Report each line of the data that has "calculation" somewhere in it.

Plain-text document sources
= Beginning of Section =

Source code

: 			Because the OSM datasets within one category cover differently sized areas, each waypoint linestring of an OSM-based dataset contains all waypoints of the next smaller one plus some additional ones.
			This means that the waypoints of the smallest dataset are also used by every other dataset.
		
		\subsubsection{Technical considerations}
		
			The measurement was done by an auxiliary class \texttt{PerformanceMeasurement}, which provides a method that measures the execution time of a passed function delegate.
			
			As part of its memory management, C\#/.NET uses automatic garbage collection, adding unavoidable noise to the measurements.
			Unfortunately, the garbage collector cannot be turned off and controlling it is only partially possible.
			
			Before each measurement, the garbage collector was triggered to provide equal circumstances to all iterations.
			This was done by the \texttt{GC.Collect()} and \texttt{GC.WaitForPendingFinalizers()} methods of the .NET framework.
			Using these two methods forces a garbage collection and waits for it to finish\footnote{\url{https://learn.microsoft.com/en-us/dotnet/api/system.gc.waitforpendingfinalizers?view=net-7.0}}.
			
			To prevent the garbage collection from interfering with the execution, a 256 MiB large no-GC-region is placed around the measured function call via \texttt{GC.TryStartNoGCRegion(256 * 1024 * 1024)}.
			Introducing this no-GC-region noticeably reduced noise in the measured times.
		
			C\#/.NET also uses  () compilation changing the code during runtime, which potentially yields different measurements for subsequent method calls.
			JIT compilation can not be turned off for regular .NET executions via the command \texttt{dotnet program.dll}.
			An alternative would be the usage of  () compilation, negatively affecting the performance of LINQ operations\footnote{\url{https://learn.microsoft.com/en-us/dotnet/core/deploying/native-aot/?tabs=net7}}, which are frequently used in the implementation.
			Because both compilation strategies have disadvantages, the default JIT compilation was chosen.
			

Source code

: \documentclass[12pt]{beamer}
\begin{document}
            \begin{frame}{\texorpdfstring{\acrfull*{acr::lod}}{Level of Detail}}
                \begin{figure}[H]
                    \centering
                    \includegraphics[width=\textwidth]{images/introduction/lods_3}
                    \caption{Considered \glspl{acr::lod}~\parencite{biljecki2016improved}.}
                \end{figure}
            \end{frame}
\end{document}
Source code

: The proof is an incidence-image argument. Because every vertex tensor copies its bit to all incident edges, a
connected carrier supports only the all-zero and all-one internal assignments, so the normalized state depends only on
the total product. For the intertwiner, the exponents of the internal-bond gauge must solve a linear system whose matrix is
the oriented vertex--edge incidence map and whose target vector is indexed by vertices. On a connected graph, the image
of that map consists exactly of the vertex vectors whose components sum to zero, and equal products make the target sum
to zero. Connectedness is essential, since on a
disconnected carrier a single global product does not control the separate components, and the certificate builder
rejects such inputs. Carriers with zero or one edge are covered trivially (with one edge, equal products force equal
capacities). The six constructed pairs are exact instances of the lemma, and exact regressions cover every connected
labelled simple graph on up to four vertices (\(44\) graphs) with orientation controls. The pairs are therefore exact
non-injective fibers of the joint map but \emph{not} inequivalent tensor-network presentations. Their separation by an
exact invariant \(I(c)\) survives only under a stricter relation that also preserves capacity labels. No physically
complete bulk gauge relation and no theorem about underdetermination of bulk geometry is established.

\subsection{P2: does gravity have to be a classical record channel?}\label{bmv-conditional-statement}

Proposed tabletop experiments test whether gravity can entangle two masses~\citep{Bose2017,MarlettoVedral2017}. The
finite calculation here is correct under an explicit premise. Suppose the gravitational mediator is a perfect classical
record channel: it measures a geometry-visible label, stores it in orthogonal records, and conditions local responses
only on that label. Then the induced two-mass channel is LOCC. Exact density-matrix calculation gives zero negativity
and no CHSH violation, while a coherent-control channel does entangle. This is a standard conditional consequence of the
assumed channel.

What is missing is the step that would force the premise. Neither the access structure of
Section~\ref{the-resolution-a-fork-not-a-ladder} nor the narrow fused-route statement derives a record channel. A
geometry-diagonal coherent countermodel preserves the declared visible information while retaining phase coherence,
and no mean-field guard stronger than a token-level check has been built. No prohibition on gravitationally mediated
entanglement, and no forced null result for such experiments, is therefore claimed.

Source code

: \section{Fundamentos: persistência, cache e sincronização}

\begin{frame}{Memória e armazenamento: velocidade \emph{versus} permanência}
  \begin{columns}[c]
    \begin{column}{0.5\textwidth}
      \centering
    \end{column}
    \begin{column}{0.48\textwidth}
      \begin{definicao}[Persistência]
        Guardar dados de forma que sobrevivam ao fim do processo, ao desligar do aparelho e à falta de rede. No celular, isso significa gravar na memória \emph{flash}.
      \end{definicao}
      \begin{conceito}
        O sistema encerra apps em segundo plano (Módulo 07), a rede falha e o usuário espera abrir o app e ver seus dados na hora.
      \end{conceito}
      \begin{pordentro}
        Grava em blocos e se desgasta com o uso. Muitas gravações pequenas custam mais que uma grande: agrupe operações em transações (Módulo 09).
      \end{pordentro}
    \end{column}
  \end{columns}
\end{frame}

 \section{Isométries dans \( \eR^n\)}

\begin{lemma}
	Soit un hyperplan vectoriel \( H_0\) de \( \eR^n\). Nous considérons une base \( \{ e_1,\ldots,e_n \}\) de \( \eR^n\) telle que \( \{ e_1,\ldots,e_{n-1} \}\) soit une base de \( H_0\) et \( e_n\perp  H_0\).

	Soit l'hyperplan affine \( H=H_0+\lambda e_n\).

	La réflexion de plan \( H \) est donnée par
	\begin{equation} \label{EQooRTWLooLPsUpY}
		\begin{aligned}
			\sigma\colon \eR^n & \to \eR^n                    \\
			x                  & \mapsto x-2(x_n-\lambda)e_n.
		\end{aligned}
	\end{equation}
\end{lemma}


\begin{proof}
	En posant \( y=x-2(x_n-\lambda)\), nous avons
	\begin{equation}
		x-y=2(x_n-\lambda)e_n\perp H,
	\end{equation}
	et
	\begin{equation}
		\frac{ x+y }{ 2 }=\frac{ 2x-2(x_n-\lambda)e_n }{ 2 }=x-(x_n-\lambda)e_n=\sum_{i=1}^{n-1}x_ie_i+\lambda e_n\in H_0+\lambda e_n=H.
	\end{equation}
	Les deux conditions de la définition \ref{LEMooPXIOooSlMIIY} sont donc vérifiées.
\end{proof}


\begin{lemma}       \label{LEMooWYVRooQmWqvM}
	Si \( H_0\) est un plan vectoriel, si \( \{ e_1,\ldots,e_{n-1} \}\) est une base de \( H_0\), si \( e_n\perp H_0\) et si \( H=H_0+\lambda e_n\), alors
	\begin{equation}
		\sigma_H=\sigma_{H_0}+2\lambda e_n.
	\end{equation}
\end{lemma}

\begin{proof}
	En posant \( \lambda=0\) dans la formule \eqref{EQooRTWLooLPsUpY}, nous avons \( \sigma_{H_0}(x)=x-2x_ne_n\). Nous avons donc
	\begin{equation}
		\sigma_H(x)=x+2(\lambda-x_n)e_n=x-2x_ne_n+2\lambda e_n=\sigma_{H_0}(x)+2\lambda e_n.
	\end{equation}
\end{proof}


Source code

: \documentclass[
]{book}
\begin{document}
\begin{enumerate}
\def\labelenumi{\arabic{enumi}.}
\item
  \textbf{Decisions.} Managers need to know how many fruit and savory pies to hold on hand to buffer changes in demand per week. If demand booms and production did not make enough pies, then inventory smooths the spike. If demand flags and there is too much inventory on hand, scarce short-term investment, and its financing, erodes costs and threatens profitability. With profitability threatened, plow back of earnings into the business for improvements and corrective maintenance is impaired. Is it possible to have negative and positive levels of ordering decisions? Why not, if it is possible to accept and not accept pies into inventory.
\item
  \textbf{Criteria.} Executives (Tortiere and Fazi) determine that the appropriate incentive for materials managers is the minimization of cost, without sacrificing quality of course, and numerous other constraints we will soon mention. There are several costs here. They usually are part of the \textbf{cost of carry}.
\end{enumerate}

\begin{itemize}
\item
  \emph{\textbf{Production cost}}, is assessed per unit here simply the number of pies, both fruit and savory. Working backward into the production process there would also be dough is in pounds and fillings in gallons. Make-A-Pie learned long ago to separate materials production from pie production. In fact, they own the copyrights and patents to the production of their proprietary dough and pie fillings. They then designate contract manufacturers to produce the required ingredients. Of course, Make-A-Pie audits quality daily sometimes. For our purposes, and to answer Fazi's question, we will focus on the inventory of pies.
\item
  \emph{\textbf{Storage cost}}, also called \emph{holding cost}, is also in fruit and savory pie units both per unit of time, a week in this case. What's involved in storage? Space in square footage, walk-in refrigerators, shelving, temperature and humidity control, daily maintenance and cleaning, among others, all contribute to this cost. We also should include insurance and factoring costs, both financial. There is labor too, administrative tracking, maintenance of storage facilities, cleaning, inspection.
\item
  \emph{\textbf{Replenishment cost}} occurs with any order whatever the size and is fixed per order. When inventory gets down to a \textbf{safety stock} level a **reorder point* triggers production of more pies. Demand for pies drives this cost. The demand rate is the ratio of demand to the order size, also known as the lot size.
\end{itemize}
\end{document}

= End of Section =

* Your response
finite calculation here is correct under an explicit premise. Suppose the gravitational mediator is a perfect classical
only on that label. Then the induced two-mass channel is LOCC. Exact density-matrix calculation gives zero negativity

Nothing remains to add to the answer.